Pinterest is a platform where millions of people find creative ideas and plan for memories. They are seeking a Staff Machine Learning Engineer to lead modeling strategies and develop production models for content understanding, focusing on high-quality semantic signals that enhance product relevance and integrity.
Responsibilities:
- Lead modeling strategy for content understanding (vision, NLP, multimodal), including architecture selection, training approach, and evaluation methodology
- Design and ship production models that generate content signals such as embeddings and classifications used across multiple product surfaces
- Own the full ML lifecycle: data/labeling strategy (human labels + weak supervision), training pipelines, offline evaluation, online experimentation, deployment, and monitoring/retraining
- Partner with infra/platform teams to ensure scalable, reliable training/serving (latency, cost, observability, rollout safety)
- Collaborate with signal-consuming teams (ranking, retrieval, integrity, ads) to define signal contracts, adoption patterns, and success metrics
- Provide technical leadership through design reviews, mentoring, and raising the quality bar for modeling and ML engineering practices
Requirements:
- M.S/ PhD degree in Computer Science, Statistics or related field
- Significant industry experience building software and ML pipelines/systems, including technical leadership (project/tech lead or equivalent)

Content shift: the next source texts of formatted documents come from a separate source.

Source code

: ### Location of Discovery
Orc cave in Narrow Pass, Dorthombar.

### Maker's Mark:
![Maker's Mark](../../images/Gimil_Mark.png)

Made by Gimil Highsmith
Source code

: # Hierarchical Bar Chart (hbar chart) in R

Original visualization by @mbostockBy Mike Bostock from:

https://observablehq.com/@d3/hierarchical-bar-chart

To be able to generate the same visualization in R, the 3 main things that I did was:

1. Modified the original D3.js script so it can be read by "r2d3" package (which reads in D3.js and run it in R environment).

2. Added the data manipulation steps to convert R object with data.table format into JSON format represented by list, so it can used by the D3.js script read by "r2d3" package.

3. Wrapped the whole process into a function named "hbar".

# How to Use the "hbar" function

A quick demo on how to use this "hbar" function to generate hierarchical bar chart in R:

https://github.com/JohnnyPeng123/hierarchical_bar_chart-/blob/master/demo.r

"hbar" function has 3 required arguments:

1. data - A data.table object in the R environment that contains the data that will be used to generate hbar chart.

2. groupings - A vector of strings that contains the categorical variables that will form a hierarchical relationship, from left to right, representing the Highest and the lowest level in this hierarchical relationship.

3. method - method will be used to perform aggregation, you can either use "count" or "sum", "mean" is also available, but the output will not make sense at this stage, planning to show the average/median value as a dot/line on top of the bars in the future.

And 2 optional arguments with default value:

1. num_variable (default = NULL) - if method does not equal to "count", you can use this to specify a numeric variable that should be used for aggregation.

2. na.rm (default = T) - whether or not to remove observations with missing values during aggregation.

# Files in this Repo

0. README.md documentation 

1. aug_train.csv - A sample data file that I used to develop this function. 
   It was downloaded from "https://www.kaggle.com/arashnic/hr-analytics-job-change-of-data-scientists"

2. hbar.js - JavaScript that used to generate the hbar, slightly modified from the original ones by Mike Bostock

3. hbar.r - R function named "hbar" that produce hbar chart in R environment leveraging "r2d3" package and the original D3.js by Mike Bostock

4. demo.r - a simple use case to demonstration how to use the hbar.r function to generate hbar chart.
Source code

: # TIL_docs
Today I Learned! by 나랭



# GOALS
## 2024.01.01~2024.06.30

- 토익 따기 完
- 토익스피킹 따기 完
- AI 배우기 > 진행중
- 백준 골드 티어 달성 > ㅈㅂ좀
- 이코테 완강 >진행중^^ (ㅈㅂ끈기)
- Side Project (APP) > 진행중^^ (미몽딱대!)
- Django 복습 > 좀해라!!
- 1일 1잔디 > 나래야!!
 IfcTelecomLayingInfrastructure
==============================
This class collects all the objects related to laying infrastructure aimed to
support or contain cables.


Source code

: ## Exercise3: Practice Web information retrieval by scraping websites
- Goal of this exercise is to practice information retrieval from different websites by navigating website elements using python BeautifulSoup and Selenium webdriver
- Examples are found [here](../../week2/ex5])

- Strong proficiency in Python and at least one ML stack such as PyTorch / TensorFlow, plus solid software engineering fundamentals
- Proven experience training and deploying ML models to production, including model versioning, rollouts, monitoring, and retraining strategies
- Deep hands-on experience in content understanding domains, such as: computer vision (classification, detection, representation learning), NLP (text classification, entity/topic modeling), multimodal / embedding models (e.g., transformer-based representations)
- Experience working with large-scale datasets and distributed compute (e.g., Spark-like ecosystems, distributed training, GPU environments)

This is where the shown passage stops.